Stage 12 - API Error Handling with ControllerAdvice
Error handling becomes visible the first time a frontend developer asks: “What exactly should I show to the user when this request fails?” If every controller returns a different error shape, the frontend cannot build one normal error component. One endpoint returns plain text, another returns an HTML error page, the third returns a stack trace, and validation errors arrive in a completely different format. The backend may technically work, but the API is unpleasant and unreliable.
Spring gives a better model: controllers should describe successful HTTP actions, services should throw meaningful exceptions when a use case cannot be completed, and one global handler should translate those exceptions into a stable JSON error contract. That global handler is usually a class annotated with @RestControllerAdvice. It listens to exceptions thrown from controllers and turns them into ResponseEntity objects with the right HTTP status and response body.

Request flow
The flow is simple. A request reaches OrderController. The controller calls orderService.cancel(orderId). The service loads the order, checks ownership and current status, and throws OrderNotFoundException, AccessDeniedException, or OrderAlreadyShippedException when the operation cannot continue. The controller does not catch these exceptions. They move to the advice class, where each exception type is mapped to a clear status and JSON body.

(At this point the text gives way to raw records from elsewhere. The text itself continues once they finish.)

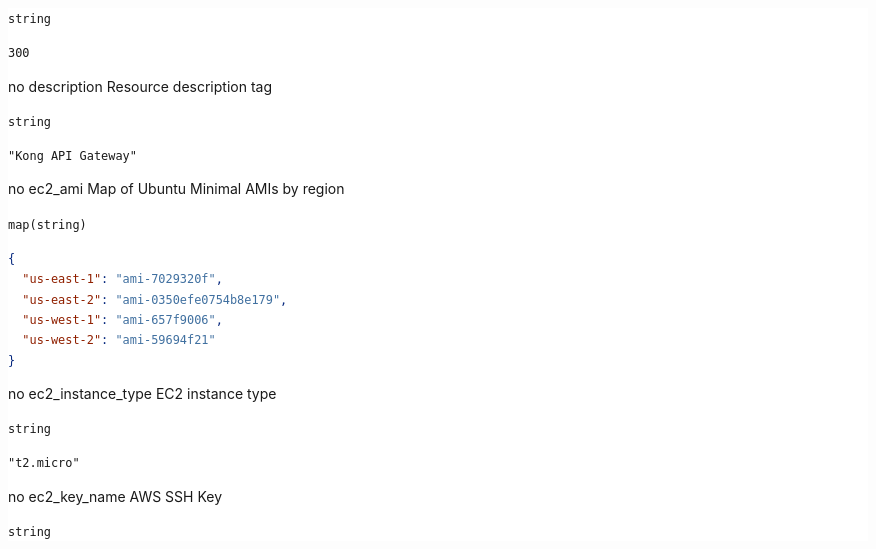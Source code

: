 `string`</td>
<td>

`300`</td>
<td>no</td>
</tr>
<tr>
<td>description</td>
<td>Resource description tag</td>
<td>

`string`</td>
<td>

`"Kong API Gateway"`</td>
<td>no</td>
</tr>
<tr>
<td>ec2_ami</td>
<td>Map of Ubuntu Minimal AMIs by region</td>
<td>

`map(string)`</td>
<td>

```json
{
  "us-east-1": "ami-7029320f",
  "us-east-2": "ami-0350efe0754b8e179",
  "us-west-1": "ami-657f9006",
  "us-west-2": "ami-59694f21"
}
```
</td>
<td>no</td>
</tr>
<tr>
<td>ec2_instance_type</td>
<td>EC2 instance type</td>
<td>

`string`</td>
<td>

`"t2.micro"`</td>
<td>no</td>
</tr>
<tr>
<td>ec2_key_name</td>
<td>AWS SSH Key</td>
<td>

`string`</td>
<td>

| Situation | HTTP status | Meaning |
|---|---|---|
| Broken JSON or invalid field | 400 Bad Request | The client sent data the API cannot accept. |
| Order id does not exist | 404 Not Found | The requested resource is absent. |
| Order belongs to another user | 403 Forbidden | The user is known but not allowed to access it. |
| Order already shipped | 409 Conflict | The request conflicts with current business state. |
| Unexpected bug or database outage | 500 Internal Server Error | The server failed and should hide internals. |
Concrete Spring example
public record ApiError(
String code,
String message,
List<FieldErrorDto> fieldErrors
) {}
@RestControllerAdvice
class ApiExceptionHandler {
@ExceptionHandler(OrderNotFoundException.class)
ResponseEntity<ApiError> notFound(OrderNotFoundException ex) {
return ResponseEntity.status(HttpStatus.NOT_FOUND)
.body(new ApiError("ORDER_NOT_FOUND", ex.getMessage(), List.of()));
}
@ExceptionHandler(OrderAlreadyShippedException.class)
ResponseEntity<ApiError> conflict(OrderAlreadyShippedException ex) {
return ResponseEntity.status(HttpStatus.CONFLICT)
.body(new ApiError("ORDER_ALREADY_SHIPPED", ex.getMessage(), List.of()));
}
}
Validation errors
Validation errors need one more handler because Spring throws MethodArgumentNotValidException before the controller method body runs. In that handler you read field errors and return a list like field=quantity, message=must be greater than or equal to 1. This is much more useful than a generic “Bad Request”.
The important rule is that the error body is part of the API contract. Do not put random exception class names into code. Do not expose SQL messages. Do not return 200 OK with an error field inside the JSON. Use HTTP status for transport meaning and a stable code for business meaning.
Common mistakes
- Catching exceptions in every controller and returning different response shapes.
- Returning stack traces, SQL errors, or Java exception names to clients.
- Using
500for business problems such as “order already shipped”. - Returning
200 OKfor failed operations because it is easier for the controller.
Understanding checklist
- I can map common API failures to the right HTTP status.
- I can explain why
@RestControllerAdvicebelongs outside individual controllers. - I can design a stable JSON error body for frontend and integration clients.
Self-check questions
- Why should the service throw a business exception instead of returning
null? - What should a validation error response contain?
- Why is a stack trace dangerous in a public API response?